===== DATA SECTION =====

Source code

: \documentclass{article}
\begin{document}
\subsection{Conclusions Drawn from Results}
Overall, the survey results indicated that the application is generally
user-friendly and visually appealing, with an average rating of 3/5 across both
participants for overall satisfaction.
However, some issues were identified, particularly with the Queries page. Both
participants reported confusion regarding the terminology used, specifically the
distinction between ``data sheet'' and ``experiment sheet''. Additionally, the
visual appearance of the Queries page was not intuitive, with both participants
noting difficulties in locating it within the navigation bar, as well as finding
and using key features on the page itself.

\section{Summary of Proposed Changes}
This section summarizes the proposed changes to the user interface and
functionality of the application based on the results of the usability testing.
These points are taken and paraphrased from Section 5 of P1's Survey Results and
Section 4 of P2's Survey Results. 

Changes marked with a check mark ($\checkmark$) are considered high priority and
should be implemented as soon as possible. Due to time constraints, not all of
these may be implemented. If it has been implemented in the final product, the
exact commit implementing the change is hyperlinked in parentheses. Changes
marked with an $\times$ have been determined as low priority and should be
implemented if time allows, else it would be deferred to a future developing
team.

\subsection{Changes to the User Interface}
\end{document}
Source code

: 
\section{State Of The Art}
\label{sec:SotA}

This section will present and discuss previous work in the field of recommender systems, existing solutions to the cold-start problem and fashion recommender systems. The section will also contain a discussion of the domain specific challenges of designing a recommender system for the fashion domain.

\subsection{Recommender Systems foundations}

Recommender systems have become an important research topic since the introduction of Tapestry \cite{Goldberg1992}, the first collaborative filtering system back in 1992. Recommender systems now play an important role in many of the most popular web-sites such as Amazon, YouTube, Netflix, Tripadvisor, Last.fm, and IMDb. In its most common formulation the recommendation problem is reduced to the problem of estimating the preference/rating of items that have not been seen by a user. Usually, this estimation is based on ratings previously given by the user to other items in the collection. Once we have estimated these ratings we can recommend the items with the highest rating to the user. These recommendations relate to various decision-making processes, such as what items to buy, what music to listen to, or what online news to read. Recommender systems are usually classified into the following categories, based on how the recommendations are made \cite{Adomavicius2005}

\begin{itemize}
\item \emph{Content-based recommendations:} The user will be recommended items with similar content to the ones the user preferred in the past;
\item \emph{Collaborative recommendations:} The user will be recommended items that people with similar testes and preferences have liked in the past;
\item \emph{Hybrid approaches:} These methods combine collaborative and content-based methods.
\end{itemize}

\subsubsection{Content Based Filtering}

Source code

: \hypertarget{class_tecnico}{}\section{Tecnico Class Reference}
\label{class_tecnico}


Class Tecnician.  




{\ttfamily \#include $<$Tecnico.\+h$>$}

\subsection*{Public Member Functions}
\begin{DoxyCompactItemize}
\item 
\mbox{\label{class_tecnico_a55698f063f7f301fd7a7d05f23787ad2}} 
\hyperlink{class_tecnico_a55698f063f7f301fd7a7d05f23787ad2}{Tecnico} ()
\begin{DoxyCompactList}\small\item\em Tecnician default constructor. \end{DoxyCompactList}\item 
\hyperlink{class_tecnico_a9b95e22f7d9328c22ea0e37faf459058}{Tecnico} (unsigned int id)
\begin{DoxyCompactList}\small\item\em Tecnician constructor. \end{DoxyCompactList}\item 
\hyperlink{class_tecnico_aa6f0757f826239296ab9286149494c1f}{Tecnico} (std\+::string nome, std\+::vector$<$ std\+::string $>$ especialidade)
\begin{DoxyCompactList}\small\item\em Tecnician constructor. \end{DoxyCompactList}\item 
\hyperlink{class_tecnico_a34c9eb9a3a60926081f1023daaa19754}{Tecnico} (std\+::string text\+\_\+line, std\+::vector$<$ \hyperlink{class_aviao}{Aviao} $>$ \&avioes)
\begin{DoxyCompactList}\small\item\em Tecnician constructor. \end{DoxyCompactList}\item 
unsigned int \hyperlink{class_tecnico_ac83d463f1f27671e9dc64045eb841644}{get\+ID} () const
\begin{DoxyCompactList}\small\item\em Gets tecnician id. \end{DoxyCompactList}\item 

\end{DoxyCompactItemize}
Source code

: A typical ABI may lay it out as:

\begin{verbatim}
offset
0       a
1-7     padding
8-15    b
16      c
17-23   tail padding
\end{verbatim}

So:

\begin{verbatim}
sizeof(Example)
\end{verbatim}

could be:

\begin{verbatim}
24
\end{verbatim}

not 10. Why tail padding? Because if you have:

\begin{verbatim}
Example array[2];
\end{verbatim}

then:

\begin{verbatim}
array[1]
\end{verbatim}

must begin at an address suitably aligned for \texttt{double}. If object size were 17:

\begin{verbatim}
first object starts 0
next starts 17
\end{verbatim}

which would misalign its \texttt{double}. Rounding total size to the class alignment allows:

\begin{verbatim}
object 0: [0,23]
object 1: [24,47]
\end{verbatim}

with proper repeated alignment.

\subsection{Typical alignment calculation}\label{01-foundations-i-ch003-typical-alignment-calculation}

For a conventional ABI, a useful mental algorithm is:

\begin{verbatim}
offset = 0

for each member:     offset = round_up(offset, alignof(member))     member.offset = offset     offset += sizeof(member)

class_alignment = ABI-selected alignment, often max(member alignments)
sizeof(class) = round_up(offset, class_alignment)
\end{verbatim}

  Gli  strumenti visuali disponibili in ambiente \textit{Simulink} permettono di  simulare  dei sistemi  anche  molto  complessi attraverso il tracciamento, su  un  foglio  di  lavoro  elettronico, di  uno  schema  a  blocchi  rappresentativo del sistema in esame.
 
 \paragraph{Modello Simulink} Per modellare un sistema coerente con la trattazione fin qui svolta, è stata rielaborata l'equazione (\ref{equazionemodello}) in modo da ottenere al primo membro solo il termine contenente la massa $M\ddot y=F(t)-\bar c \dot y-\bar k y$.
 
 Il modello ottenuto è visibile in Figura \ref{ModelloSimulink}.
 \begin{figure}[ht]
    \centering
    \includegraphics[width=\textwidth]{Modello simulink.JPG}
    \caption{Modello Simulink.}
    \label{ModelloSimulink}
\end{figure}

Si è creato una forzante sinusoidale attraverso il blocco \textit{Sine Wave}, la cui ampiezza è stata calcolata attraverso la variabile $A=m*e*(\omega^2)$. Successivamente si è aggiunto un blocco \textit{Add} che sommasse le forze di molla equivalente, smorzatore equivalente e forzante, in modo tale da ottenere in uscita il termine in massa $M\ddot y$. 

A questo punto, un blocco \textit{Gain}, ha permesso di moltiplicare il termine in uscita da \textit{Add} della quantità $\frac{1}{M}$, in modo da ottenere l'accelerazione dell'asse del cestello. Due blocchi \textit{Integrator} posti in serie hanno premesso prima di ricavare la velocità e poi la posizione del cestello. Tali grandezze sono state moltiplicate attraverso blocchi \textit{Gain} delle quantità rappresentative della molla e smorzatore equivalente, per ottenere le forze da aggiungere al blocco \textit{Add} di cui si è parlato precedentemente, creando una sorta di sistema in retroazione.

=====

**WHAT THE EXERCISE ASKS**
Would you retype exactly the lines above, from the line with "sizeof(Example)" to the line with "sistema in esame.", with both end lines kept and nothing more?

**RESULT OF THE EXERCISE**
sizeof(Example)
\end{verbatim}

could be:

\begin{verbatim}
24
\end{verbatim}

not 10. Why tail padding? Because if you have:

\begin{verbatim}
Example array[2];
\end{verbatim}

then:

\begin{verbatim}
array[1]
\end{verbatim}

must begin at an address suitably aligned for \texttt{double}. If object size were 17:

\begin{verbatim}
first object starts 0
next starts 17
\end{verbatim}

which would misalign its \texttt{double}. Rounding total size to the class alignment allows:

\begin{verbatim}
object 0: [0,23]
object 1: [24,47]
\end{verbatim}

with proper repeated alignment.

\subsection{Typical alignment calculation}\label{01-foundations-i-ch003-typical-alignment-calculation}

For a conventional ABI, a useful mental algorithm is:

\begin{verbatim}
offset = 0

for each member:     offset = round_up(offset, alignof(member))     member.offset = offset     offset += sizeof(member)

class_alignment = ABI-selected alignment, often max(member alignments)
sizeof(class) = round_up(offset, class_alignment)
\end{verbatim}

  Gli  strumenti visuali disponibili in ambiente \textit{Simulink} permettono di  simulare  dei sistemi  anche  molto  complessi attraverso il tracciamento, su  un  foglio  di  lavoro  elettronico, di  uno  schema  a  blocchi  rappresentativo del sistema in esame.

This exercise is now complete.